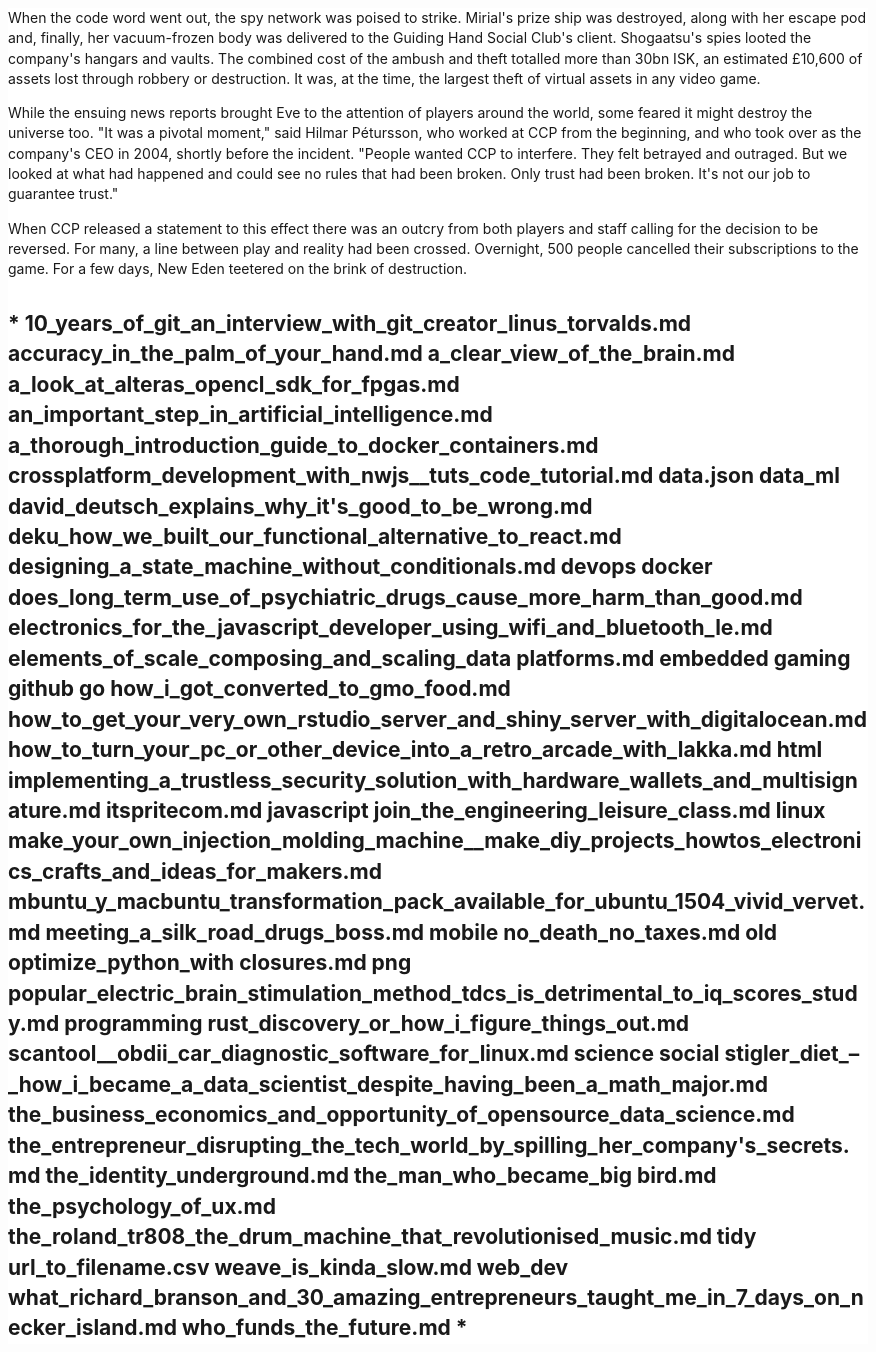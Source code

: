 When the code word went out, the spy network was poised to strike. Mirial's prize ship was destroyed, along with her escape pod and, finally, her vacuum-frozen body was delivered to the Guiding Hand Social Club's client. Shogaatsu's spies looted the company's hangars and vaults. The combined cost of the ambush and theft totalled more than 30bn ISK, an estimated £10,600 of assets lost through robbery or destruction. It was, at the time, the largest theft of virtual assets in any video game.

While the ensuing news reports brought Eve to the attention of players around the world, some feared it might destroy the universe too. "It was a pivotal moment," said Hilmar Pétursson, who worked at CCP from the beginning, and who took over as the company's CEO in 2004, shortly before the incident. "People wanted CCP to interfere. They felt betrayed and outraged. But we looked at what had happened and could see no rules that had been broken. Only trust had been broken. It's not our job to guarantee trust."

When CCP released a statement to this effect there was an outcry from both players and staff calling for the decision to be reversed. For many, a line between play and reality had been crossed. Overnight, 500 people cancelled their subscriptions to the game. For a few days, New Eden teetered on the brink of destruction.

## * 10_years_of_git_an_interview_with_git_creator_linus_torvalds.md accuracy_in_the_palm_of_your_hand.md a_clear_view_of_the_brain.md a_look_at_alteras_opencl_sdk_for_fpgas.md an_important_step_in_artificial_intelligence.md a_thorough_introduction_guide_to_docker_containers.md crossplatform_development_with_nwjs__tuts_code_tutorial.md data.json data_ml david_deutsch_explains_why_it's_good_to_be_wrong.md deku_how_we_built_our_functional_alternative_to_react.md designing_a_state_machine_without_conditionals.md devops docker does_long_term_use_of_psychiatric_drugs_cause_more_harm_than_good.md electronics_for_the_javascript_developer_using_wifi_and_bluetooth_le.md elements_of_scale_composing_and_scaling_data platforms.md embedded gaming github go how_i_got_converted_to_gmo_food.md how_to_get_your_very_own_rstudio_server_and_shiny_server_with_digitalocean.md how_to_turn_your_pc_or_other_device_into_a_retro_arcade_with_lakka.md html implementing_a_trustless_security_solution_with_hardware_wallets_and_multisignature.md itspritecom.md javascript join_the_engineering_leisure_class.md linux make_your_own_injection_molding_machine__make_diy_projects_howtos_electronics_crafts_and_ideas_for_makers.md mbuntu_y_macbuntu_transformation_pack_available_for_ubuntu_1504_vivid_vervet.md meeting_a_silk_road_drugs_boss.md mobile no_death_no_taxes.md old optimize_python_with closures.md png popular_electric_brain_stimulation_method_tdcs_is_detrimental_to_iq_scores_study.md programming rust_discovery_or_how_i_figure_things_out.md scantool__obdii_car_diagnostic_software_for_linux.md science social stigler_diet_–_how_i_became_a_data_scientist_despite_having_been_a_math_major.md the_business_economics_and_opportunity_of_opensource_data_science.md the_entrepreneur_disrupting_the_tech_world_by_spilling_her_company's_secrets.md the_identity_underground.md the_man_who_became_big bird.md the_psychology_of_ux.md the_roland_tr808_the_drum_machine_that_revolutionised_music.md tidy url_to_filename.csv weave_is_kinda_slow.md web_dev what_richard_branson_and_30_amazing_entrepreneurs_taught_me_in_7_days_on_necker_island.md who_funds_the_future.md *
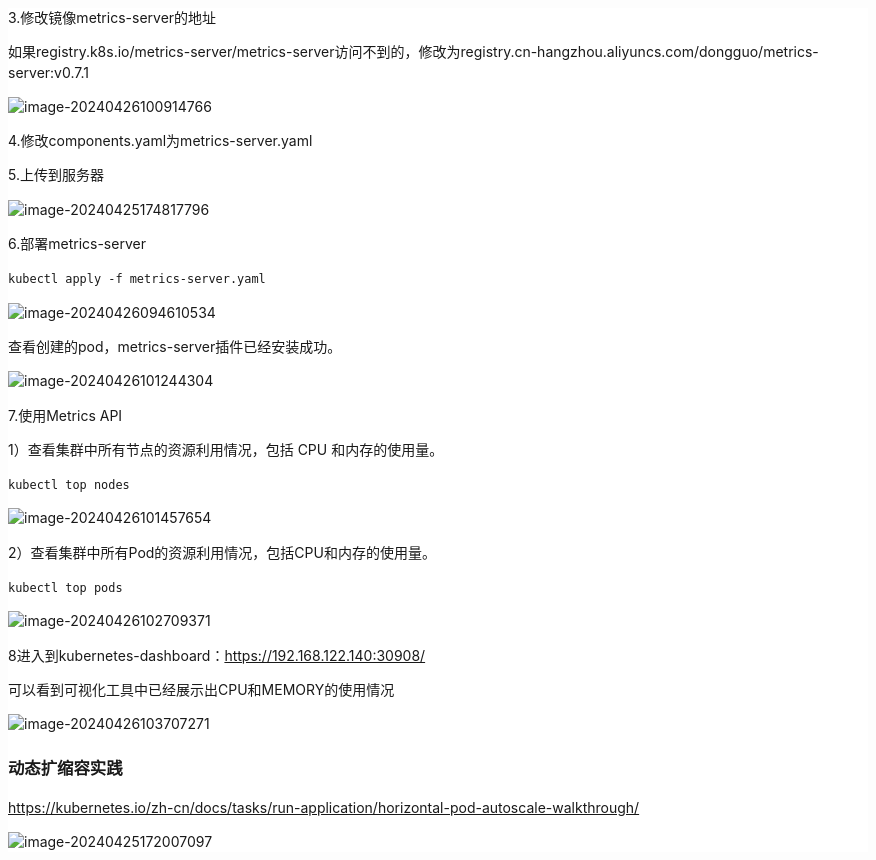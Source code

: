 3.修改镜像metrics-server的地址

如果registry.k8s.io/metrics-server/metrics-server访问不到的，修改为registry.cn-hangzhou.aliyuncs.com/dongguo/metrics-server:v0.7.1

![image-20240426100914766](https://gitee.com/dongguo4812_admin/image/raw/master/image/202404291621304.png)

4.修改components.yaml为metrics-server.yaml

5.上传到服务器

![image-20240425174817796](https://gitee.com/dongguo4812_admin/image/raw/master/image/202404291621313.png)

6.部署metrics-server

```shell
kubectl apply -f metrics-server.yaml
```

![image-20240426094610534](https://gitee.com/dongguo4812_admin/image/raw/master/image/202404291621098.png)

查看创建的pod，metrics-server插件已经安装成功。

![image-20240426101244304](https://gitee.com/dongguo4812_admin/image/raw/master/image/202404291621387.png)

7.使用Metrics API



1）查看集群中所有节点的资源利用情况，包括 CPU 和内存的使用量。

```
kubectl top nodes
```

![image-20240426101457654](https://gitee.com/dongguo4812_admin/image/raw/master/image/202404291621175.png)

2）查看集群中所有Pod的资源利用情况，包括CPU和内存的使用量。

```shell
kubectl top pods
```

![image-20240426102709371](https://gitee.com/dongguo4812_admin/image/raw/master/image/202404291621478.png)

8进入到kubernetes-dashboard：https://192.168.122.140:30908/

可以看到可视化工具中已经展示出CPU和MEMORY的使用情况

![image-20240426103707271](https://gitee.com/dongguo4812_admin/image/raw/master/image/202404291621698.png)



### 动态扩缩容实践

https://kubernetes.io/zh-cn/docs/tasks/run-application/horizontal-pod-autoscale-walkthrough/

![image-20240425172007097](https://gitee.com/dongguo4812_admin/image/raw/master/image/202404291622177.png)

- PROBLEM REQUIREMENTS -
Count how many lines in the listing above contain the word "kubectl", and respond with only that number.

- SOLUTION TO THIS TASK -
3